Records from a data collection
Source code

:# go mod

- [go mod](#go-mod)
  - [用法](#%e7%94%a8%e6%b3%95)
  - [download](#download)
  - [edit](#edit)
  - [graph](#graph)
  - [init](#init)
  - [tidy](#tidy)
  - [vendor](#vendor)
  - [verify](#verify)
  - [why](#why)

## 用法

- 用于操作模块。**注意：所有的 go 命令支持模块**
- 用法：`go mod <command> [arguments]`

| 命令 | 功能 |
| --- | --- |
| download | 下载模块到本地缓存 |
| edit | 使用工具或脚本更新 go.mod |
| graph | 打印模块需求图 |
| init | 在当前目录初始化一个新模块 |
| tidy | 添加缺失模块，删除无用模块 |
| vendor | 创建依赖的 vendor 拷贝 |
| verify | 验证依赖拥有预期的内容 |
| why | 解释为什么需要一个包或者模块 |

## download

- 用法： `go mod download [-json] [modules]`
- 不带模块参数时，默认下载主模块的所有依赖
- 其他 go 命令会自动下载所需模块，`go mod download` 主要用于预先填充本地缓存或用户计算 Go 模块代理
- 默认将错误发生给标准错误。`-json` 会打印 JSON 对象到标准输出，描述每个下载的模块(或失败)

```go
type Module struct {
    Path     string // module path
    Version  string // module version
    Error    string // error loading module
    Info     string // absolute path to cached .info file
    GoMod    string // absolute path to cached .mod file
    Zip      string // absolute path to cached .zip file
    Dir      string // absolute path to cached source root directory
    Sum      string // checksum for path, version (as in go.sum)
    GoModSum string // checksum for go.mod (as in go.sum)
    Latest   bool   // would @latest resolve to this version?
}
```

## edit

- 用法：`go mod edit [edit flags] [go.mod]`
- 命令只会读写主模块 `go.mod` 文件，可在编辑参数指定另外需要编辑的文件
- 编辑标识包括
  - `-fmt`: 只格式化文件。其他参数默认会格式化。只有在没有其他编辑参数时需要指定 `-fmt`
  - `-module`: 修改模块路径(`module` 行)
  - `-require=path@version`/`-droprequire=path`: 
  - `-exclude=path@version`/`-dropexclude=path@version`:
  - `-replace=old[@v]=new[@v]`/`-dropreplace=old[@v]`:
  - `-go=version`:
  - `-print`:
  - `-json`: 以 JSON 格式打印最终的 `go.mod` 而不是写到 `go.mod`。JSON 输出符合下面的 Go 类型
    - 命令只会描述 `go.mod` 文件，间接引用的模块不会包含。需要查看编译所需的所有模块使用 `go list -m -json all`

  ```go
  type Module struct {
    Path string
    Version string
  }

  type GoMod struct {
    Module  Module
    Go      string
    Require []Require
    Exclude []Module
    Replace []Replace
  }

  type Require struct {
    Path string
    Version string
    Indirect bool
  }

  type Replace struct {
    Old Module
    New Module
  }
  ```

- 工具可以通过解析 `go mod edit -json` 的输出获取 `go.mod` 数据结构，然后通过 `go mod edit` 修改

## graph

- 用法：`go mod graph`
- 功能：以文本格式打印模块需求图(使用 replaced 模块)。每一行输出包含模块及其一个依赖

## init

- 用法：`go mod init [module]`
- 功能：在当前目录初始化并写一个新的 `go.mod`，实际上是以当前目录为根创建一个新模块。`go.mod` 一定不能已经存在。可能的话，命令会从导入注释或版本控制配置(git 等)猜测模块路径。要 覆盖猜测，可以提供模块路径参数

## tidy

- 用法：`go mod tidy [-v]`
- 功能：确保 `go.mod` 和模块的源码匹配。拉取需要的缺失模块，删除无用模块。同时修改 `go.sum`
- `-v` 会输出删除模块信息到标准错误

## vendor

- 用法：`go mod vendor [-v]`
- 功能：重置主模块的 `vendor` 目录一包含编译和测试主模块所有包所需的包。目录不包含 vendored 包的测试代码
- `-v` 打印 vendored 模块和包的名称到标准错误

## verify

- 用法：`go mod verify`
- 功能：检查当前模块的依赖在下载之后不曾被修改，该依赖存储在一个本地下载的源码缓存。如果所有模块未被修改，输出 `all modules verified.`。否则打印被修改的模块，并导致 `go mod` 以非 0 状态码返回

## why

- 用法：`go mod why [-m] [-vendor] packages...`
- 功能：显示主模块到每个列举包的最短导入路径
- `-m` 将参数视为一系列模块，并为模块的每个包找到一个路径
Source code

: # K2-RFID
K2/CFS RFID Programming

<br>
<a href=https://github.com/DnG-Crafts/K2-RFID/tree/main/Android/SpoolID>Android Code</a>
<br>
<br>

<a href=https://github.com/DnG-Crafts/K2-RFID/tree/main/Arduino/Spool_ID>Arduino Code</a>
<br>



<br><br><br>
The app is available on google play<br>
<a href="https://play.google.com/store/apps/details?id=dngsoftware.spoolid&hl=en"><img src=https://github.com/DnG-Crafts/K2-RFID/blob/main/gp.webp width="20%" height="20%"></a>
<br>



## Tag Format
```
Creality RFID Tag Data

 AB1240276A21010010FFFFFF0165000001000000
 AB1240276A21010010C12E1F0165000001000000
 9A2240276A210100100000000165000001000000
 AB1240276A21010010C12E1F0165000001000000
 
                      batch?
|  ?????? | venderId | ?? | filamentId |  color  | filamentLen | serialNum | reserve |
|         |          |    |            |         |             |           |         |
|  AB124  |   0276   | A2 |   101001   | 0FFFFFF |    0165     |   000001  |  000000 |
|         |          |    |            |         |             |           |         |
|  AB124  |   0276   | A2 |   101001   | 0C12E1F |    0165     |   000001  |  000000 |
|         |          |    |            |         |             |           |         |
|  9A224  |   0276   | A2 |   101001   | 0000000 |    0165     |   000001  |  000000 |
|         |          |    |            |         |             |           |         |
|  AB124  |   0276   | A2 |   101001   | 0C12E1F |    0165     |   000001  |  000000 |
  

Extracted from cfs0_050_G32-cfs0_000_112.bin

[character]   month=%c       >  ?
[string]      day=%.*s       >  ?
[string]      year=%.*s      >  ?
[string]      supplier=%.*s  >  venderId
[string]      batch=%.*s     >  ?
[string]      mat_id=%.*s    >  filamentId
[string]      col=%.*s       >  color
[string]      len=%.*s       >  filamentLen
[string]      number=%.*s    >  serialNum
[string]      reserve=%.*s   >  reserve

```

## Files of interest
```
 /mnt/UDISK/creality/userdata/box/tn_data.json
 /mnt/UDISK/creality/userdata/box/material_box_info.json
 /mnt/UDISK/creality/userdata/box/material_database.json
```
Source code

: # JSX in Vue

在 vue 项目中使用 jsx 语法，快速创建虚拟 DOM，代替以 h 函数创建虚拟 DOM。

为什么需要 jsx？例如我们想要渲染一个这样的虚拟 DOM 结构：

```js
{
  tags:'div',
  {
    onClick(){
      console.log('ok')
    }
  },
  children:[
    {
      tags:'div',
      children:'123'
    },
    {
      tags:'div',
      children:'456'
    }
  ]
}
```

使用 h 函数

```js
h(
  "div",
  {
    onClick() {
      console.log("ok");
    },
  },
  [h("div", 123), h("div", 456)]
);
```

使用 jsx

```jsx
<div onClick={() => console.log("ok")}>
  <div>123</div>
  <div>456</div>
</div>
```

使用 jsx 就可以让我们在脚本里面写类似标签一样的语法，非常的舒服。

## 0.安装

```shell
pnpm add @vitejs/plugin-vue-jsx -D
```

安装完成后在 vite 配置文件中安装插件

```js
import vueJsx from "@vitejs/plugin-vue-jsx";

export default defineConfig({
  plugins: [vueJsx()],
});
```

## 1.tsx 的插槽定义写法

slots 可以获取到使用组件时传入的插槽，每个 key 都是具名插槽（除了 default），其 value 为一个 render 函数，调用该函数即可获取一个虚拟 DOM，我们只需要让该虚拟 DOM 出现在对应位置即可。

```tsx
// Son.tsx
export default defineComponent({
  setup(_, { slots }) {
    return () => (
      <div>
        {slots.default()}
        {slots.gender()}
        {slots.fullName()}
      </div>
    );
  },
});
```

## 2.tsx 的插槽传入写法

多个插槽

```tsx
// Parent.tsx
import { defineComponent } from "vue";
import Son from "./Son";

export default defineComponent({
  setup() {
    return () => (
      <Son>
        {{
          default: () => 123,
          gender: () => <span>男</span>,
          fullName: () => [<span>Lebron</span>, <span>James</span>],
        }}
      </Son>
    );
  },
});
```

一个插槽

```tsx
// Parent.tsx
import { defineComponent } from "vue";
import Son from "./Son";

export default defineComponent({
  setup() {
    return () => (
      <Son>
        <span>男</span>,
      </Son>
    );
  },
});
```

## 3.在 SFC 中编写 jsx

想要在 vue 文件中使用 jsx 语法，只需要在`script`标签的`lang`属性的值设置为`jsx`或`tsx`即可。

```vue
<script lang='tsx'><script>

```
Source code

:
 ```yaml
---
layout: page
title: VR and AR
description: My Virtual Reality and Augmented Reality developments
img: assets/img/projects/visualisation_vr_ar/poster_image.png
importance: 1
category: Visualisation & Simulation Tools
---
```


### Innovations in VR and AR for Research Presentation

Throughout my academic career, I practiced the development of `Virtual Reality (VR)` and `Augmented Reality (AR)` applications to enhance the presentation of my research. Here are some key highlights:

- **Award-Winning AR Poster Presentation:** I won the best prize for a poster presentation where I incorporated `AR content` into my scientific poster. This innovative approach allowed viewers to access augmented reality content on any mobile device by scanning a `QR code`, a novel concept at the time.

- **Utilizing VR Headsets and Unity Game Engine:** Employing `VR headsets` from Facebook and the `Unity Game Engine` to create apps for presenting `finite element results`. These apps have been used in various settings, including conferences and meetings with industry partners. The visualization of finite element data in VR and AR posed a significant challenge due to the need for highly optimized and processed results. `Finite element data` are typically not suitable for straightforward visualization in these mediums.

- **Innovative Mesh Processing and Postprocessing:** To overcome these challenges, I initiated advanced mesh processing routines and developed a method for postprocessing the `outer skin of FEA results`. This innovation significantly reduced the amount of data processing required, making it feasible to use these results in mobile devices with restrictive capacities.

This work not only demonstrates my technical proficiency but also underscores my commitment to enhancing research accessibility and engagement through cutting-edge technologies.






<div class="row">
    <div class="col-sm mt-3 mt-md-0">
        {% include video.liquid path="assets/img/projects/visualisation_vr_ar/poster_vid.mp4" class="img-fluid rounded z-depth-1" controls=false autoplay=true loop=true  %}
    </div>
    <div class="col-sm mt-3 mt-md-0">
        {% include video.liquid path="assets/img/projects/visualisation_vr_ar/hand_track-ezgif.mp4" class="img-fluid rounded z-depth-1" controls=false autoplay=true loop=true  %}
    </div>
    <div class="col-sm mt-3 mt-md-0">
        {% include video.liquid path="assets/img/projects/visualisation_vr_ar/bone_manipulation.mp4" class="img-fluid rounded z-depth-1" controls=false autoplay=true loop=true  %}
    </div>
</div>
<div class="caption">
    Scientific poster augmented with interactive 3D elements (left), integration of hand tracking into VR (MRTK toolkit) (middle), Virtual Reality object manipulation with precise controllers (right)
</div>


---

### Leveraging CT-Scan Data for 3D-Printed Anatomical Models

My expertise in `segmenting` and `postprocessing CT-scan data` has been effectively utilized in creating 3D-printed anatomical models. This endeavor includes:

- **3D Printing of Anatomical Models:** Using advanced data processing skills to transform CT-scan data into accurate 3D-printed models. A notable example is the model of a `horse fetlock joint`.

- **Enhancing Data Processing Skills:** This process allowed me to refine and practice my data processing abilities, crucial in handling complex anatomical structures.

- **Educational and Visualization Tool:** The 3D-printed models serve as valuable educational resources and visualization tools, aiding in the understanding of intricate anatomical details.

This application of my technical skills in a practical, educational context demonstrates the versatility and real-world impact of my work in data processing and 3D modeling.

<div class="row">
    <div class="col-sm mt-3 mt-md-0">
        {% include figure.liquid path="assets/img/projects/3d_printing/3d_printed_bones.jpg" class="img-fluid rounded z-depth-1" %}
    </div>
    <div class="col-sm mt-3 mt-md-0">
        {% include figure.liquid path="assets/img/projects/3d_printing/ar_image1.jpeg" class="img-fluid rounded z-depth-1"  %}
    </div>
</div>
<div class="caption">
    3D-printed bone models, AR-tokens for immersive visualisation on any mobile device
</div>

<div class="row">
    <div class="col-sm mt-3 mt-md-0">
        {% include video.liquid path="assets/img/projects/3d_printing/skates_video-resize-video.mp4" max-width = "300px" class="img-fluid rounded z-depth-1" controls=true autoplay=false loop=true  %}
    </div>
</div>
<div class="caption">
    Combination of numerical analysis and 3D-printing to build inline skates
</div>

▸ **Exercise instructions**
Write out each line above with the word "vitejs".

▸ **Your solution**
pnpm add @vitejs/plugin-vue-jsx -D
import vueJsx from "@vitejs/plugin-vue-jsx";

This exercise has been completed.